Segundo Achcar, a equipe deve ser treinada para agir em momentos tensos. "A casa deve estipular um protocolo, com discurso e até tom de voz ensaiado. Se o cliente insistir em desrespeitar a regra, é o caso de parar de servi-lo, jamais brigar. O prejuízo para a imagem pode ser muito maior."

Em vez de limitar a internet, a sócia da rede Botanikafé, Manuela Albuquerque, 32, fez diferente. Com três unidades em São Paulo, ela fez parceria com a Pluria, plataforma que conecta empresas adeptas do trabalho híbrido a espaços flexíveis de trabalho.

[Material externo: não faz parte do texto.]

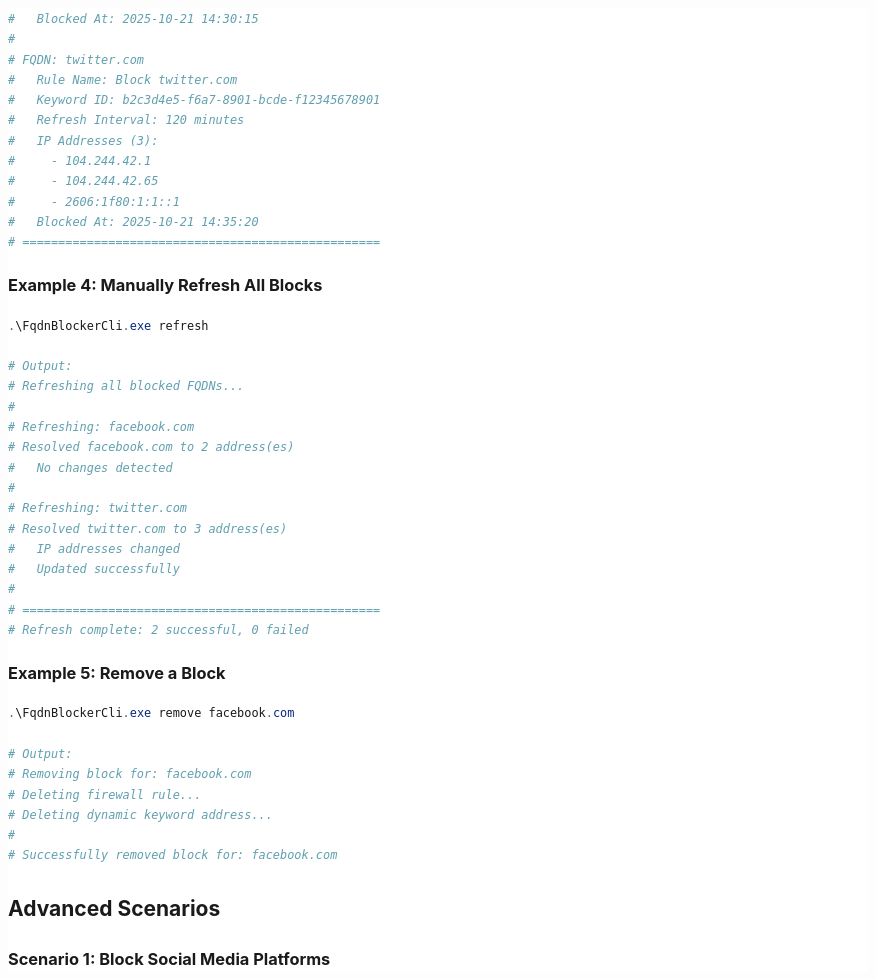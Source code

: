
 ```powershell
#   Blocked At: 2025-10-21 14:30:15
# 
# FQDN: twitter.com
#   Rule Name: Block twitter.com
#   Keyword ID: b2c3d4e5-f6a7-8901-bcde-f12345678901
#   Refresh Interval: 120 minutes
#   IP Addresses (3):
#     - 104.244.42.1
#     - 104.244.42.65
#     - 2606:1f80:1:1::1
#   Blocked At: 2025-10-21 14:35:20
# ==================================================
```

### Example 4: Manually Refresh All Blocks

```powershell
.\FqdnBlockerCli.exe refresh

# Output:
# Refreshing all blocked FQDNs...
# 
# Refreshing: facebook.com
# Resolved facebook.com to 2 address(es)
#   No changes detected
# 
# Refreshing: twitter.com
# Resolved twitter.com to 3 address(es)
#   IP addresses changed
#   Updated successfully
# 
# ==================================================
# Refresh complete: 2 successful, 0 failed
```

### Example 5: Remove a Block

```powershell
.\FqdnBlockerCli.exe remove facebook.com

# Output:
# Removing block for: facebook.com
# Deleting firewall rule...
# Deleting dynamic keyword address...
# 
# Successfully removed block for: facebook.com
```

## Advanced Scenarios

### Scenario 1: Block Social Media Platforms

Dessa forma, garante que o cliente, ao ocupar a mesa, vai consumir também. "Funciona como um vale-refeição, a pessoa chega aqui com um valor fechado para gastar. Tem sido importante para o nosso movimento, especialmente nas unidades do Butantã e da Barra Funda, que ficam mais vazias nos intervalos das refeições."

Equilibrar o consumo com o tempo de ocupação das mesas é só um dos cuidados que os empreendedores devem tomar ao liberar o wi-fi para os fregueses.

Especializada em projetos do setor de alimentação, a arquiteta Claudia Novaes recomenda instalar um número extra de tomadas, o que não representa um grande investimento e proporciona conforto à clientela.

Providenciar revestimento acústico para o teto também é fundamental. "Sugiro um forro com NRC de, pelo menos, 65% [capacidade do material de absorver os sons]. Sem isso, o som reverbera, fazendo todo mundo falar muito alto, o que incomoda a todos, principalmente quem está trabalhando."

O advogado Danilo Pardi, especializado em crimes digitais, alerta para a importância de contratar uma rede wi-fi dedicada aos visitantes. "Se houver uma rede só, hackers podem acessar o servidor da empresa e infectá-lo com um malware [software malicioso] para roubo de dados", afirma.

Ele também recomenda exigir que os clientes façam login na rede, cadastrando nome e CPF. "Se alguém usar o wi-fi da padaria para cometer algo ilícito, o endereço de IP será o do estabelecimento, e a polícia vai chegar ao dono da padaria. Por isso, o registro é tão importante."